- Everything will be touched. And probably quite a few things will be chewed on as well. From the cloth drapes lining the walls to the glass-bead feet of the water skimmer bug puppets, we anticipted that every element needed to stand up to intense tactile exploration by small hands. We made sure that everything that needed to stay fixed was firmly attached, and that everything that was intended to be picked up could withstand a lot of use. Our aesthetic is very hand-crafted and we want everything we have in this show to look like it is made out of familiar materials, but even though it looks slapped together during an afternoon playdate, weeks of planning and buckets of hot glue went into ensuring that our props were up to the challenge of the audience.
- Teaching the rules. In any interactive theatre, the audience wants to have the rules for participation clearly defined. If you talk to the performers, will they talk back to you? Can you go on stage? Should you keep your shoes on? In theatre for young audiences, this applys doubly because not only do we have to teach the rules of participation to the kids, we also need to teach it to their adult companions. Kids are used to being told where they can sit, when they can touch something, so they are eager to learn the rules.

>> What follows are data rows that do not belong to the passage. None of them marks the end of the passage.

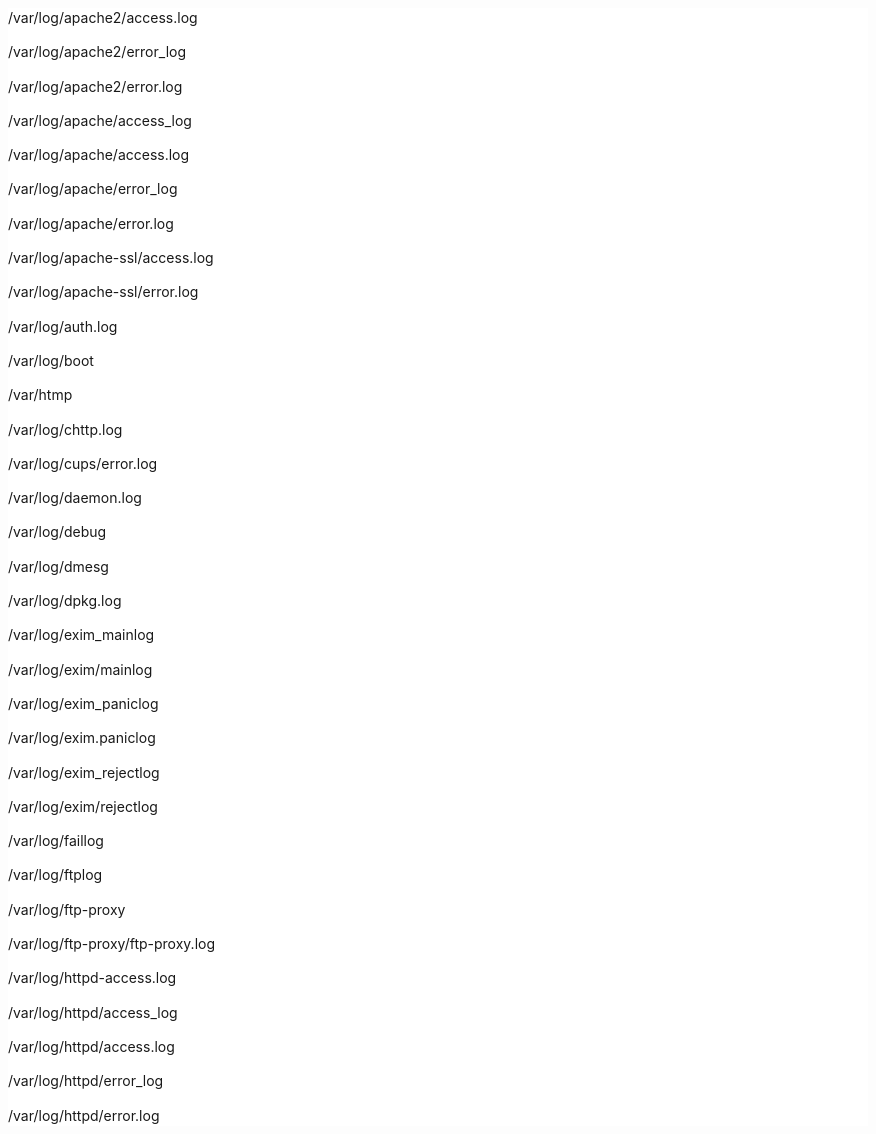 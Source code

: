 /var/log/apache2/access.log
 
/var/log/apache2/error_log
 
/var/log/apache2/error.log
 
/var/log/apache/access_log
 
/var/log/apache/access.log
 
/var/log/apache/error_log
 
/var/log/apache/error.log
 
/var/log/apache-ssl/access.log
 
/var/log/apache-ssl/error.log
 
/var/log/auth.log
 
/var/log/boot
 
/var/htmp
 
/var/log/chttp.log
 
/var/log/cups/error.log
 
/var/log/daemon.log
 
/var/log/debug
 
/var/log/dmesg
 
/var/log/dpkg.log
 
/var/log/exim_mainlog
 
/var/log/exim/mainlog
 
/var/log/exim_paniclog
 
/var/log/exim.paniclog
 
/var/log/exim_rejectlog
 
/var/log/exim/rejectlog
 
/var/log/faillog
 
/var/log/ftplog
 
/var/log/ftp-proxy
 
/var/log/ftp-proxy/ftp-proxy.log
 
/var/log/httpd-access.log
 
/var/log/httpd/access_log
 
/var/log/httpd/access.log
 
/var/log/httpd/error_log
 
/var/log/httpd/error.log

Also, young children have much less experience with theatre, so they haven't been trained to sit quietly and passively watch - participating comes naturally to them. Adults, however, want to make sure that their kids are not misbehaving and bring a lot of baggage into the space about what an audience member's role is during a show. We decided that at the beginning of the show we would tell the audience "NO" before we told them "YES," letting them know that it isn't a free for all and that we would have certain rules about what you could do when. But after that we try to give them clear instructions (sometimes with our voices, sometimes by modeling behavior with a puppet) about how to move around the space and touch the objects. Once everyone is on board with knowing the rules of the game, it is much easier to sit back and enjoy the story.
- What IS the story? Children under 5 are largely non-narrative. While they are very interested in cause and effect and how incidents fit into a larger context, they are not particularly interested in a character's emotional growth or figurative journey. Under the Tree has a loose story of a young girl running away from home and finding a new hiding spot, but the "plot" of the story is mostly her discoveries within the new place. This perfectly matches the developmental desires of our young audience to experience new things within a familiar context and appreciate a story as it relates to their own experience. Half of our audience, however is much older than 5 and does need that narrative arc. During this weekend's performances we discovered that we needed more solid narrative action (or at least more clearly expressed action) for the adults in our audience and are currently working on finding stronger ways to "raise the stakes" and express the character's emotional journey.
It has been a great development phase for this play and we are learning so much from every audience we have join us "under the tree." I look forward to sharing more about our development in the future and producing this show in Brooklyn in June!